Table 4. Main design parameters of the MTO section.

Unit Operations	Parameters
Olefins production method	UOP/Hydro MTO process [32]
MTO reactor	RYield reactor model; Temperature: 400 °C, Pressure: 40 bar
MTO reactor catalyst	SAPO-34 [31]
Reactor selectivity	Experimental results by Wilson et al. [31]
	Molar Selectivity: CH4: 0.013; C2H4: 0.43; C2H6: 0.008; C3H6: 0.418; C3H8: 0.005; C4H8: 0.108; C5H10: 0.017
CO2 removal	Amine type: DGA; Elec-NRTL model [19]
CO2 absorber	20 stages, 2 bar
Amine regenerator	20 stages, 1.5 bar
%CO2 removal	99.9
Olefin products recovery
De-Ethanizer	32 stages, 35 bar
	Reflux ratio: 2.6; Boilup ratio: 4
	%Ethane recovery: 99.8
	Power consumption of refrigeration cycle: 0.35 MW/MW [33]
De-Methanizer	35 stages, 34 bar
	Reflux ratio: 3.85; Boilup ratio: 1.03
	%Methane removal: 99.99
	Power consumption of refrigeration cycle: 1.21 MW/MW [33]
C2 Splitter	30 stages, 10 bar
	Reflux ratio: 1.7; Boilup ratio: 29.8
	%Ethylene recovery: 95; Ethylene mole purity (polymer grade): 99.9% [34]
	Power consumption of refrigeration cycle: 0.64 MW/MW [33]
De-Propanizer	30 stages, 25 bar
	Reflux ratio: 6.0; Boilup ratio: 25.6
	%Propylene recovery: 98; Propylene mole purity (polymer grade): 99.2% [35]

Figure 4. Section 3: Methanol-to-olefins process (MTO) based on UOP/Hydro technology [32,36].

Figure 4. Section 3: Methanol-to-olefins process (MTO) based on UOP/Hydro technology [32,36].

Next, the reactor effluent is cooled to 40°C and flashed in order to recover unreacted water and MeOH as a liquid, which is the recycled to the MTO reactor.

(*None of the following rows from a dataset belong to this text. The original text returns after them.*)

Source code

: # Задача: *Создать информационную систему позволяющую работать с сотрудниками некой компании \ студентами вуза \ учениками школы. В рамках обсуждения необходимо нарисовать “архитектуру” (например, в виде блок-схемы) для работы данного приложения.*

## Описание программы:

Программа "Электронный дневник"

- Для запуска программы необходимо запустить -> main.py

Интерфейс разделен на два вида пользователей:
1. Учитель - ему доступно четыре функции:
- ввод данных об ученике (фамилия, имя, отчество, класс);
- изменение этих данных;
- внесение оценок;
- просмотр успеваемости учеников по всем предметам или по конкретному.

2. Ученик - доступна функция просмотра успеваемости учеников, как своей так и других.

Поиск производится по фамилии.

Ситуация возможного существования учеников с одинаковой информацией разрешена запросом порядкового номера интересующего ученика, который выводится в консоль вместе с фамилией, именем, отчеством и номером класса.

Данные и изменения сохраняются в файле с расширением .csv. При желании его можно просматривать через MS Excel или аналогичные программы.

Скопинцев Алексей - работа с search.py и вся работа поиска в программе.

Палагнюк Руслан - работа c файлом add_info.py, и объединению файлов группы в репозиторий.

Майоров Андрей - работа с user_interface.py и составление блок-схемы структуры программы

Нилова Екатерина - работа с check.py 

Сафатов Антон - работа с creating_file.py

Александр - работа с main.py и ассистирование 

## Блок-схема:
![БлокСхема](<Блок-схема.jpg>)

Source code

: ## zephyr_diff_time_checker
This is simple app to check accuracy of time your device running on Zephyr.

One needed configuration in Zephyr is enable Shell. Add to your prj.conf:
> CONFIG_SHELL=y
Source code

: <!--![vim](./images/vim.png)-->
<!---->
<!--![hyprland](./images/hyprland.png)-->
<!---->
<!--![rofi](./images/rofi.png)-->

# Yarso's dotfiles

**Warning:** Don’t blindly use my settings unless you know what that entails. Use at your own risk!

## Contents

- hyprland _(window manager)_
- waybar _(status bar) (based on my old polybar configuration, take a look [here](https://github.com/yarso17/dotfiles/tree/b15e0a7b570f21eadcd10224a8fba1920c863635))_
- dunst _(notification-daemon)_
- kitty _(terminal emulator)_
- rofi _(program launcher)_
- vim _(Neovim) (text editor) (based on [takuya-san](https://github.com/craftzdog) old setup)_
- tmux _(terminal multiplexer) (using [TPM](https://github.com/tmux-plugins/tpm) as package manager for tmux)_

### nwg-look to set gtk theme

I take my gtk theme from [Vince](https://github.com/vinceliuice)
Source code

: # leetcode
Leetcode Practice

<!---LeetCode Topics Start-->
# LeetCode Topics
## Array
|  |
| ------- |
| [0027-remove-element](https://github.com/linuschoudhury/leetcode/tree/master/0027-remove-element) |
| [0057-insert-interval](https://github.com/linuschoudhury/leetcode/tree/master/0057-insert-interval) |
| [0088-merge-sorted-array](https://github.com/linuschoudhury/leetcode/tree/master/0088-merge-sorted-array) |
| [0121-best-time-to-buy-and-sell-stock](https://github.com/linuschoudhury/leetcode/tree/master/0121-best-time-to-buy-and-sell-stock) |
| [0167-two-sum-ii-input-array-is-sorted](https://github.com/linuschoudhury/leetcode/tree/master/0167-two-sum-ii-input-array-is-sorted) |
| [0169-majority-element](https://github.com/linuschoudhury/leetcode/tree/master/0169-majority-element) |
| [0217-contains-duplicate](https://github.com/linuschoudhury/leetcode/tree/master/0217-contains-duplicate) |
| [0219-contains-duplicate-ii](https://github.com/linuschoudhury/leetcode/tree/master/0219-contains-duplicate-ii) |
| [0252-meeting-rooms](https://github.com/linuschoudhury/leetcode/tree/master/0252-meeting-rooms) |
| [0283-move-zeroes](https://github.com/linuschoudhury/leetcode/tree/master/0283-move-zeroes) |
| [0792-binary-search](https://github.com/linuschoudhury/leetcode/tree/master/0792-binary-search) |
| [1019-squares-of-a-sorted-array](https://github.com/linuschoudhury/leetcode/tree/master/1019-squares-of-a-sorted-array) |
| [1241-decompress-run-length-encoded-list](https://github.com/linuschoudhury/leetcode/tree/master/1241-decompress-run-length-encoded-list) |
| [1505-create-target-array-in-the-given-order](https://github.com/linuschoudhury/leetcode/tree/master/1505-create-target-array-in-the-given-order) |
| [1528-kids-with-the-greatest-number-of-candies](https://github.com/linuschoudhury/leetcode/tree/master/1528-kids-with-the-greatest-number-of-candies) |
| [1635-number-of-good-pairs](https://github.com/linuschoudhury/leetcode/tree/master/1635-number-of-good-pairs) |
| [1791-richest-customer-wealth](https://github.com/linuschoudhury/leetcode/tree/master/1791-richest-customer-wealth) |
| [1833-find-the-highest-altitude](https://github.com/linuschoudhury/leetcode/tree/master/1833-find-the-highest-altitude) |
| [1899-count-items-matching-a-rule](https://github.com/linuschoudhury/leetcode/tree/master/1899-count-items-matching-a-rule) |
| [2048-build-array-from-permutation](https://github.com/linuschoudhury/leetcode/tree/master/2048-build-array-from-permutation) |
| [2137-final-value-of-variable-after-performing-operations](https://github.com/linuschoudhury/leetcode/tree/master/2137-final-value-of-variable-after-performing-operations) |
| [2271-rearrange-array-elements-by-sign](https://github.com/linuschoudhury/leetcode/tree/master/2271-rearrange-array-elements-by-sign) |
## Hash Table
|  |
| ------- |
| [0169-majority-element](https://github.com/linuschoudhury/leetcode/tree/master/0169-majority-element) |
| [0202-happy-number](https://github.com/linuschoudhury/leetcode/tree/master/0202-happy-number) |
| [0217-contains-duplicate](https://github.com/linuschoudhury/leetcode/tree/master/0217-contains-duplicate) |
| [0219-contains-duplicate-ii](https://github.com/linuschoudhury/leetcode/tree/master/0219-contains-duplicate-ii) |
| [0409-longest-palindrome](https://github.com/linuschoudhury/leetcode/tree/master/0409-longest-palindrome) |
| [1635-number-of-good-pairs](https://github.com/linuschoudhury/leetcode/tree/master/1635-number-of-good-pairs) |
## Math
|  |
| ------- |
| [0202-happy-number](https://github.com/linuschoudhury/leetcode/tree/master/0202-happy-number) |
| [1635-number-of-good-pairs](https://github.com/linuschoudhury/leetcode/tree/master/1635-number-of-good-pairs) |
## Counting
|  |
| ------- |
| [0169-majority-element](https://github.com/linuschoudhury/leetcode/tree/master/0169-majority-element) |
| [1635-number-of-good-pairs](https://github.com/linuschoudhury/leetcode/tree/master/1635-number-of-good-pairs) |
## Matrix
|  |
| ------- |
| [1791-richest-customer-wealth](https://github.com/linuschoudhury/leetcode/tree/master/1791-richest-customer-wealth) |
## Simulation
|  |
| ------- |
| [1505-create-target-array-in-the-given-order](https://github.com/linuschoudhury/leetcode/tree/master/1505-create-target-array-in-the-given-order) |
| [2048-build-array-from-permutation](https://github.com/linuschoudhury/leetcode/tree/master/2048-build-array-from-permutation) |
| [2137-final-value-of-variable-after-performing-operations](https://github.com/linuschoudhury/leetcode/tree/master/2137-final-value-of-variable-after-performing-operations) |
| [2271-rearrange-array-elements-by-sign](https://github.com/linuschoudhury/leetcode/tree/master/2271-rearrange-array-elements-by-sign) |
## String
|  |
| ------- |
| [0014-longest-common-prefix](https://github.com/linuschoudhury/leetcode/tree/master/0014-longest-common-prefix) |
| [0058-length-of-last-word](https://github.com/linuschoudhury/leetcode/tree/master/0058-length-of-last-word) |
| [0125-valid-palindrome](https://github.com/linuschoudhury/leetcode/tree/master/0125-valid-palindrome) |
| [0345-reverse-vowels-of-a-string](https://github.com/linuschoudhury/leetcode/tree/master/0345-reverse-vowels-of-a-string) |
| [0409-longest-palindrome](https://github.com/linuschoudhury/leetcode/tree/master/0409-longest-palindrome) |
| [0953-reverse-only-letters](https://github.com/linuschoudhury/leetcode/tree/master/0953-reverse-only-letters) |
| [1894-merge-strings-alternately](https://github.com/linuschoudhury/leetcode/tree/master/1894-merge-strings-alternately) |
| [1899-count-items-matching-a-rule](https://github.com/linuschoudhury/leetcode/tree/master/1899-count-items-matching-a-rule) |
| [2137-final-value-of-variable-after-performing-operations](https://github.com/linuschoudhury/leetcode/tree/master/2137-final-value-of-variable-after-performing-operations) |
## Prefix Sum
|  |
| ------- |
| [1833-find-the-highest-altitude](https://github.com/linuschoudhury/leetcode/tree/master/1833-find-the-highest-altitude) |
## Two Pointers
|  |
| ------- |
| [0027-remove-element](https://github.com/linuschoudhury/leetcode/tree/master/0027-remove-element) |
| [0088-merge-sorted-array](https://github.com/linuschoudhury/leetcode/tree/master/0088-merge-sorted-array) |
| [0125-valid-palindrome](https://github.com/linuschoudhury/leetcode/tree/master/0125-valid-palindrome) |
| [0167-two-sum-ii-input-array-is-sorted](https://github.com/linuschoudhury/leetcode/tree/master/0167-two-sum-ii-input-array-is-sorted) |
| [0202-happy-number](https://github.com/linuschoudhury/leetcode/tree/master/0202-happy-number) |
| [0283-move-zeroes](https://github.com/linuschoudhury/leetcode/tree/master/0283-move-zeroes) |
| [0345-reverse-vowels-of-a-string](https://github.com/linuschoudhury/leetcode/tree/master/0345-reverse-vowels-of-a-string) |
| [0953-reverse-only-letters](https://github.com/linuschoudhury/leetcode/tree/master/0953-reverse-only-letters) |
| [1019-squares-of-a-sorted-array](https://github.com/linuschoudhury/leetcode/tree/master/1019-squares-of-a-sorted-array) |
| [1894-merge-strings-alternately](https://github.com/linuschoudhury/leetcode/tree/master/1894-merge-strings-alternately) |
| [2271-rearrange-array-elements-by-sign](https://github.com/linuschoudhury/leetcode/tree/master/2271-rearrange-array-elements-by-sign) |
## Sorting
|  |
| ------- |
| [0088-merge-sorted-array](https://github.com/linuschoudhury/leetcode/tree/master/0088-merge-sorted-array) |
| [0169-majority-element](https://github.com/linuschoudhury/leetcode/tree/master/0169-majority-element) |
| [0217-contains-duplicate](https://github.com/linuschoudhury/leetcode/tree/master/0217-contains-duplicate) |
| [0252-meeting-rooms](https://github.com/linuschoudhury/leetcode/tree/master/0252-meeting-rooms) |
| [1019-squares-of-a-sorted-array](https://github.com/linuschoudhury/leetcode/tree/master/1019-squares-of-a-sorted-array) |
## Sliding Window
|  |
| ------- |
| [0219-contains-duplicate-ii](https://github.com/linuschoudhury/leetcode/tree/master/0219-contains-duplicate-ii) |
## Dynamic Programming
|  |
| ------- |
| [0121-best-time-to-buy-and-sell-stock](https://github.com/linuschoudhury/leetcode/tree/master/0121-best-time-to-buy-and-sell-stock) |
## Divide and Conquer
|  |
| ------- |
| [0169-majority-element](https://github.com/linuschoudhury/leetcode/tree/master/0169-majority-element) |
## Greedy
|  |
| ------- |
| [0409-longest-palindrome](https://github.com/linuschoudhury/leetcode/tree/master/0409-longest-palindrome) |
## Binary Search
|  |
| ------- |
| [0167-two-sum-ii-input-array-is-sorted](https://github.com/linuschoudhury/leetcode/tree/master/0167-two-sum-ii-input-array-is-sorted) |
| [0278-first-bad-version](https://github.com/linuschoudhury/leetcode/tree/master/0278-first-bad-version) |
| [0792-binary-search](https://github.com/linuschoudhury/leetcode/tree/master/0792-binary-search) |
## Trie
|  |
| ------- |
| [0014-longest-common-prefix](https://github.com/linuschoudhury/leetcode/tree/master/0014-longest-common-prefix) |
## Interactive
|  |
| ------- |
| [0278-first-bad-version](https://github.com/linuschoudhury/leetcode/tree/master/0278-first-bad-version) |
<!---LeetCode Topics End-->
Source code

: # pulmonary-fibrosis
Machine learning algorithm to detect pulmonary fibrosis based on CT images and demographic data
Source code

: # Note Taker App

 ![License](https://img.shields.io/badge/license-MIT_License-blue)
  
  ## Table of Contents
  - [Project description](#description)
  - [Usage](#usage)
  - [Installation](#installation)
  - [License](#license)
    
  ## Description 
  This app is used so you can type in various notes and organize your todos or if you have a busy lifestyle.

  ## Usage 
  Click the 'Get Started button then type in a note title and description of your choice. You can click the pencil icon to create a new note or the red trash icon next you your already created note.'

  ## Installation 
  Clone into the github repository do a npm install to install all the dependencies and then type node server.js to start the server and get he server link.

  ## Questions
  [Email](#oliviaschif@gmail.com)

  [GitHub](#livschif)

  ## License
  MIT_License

The vapour product from the flash drum is then sent to the CO₂ removal section, which uses a classic absorption/regenerator loop using 70 wt % diglycolamine (DGA)/30 wt % water mixture as the solvent. Note that other solvents are possible, such as MDEA, but for this particular application it was found to outperform MDEA (MDEA model not shown for brevity). The absorber/regenerator cycle was modeled using RadFrac in Aspen Plus and designed to achieve 99.9% CO₂ removal. Design parameters are shown in Table 4.

The remaining gases are compressed to 35 bar and cooled to remove the remaining water (some water escapes from the solvent mixture). Then, the dehydrated gas is fed to the De-Ethanizer column to remove ethylene, ethane and other light gases such as CO₂ (Stream 3–7) from the propylene and heavier components (Stream 3–8). The De-Propanizer column splits propylene from the heavier hydrocarbons (C₃₊) which can be sold as unstabilized naphtha or used as fuel for power generation. The light gases are fed to the De-Methanizer column to split the methane and light gases (Stream 3–12) from ethylene and ethane (Stream 3–13). The light gases are sent to the power generation island while the ethylene and ethane are sent to the C₂-Splitter. The C₂-Splitter is then used to recover ethylene from ethane, noting that in this design, some ethylene remains in the ethylene stream. Ethylene and ethane have close boiling points and a large number of stages and high boilup rates are required to achieve greater yields. This is subject to optimization but is outside of the scope of this work. The design parameters for all of these columns can be found in Table 4.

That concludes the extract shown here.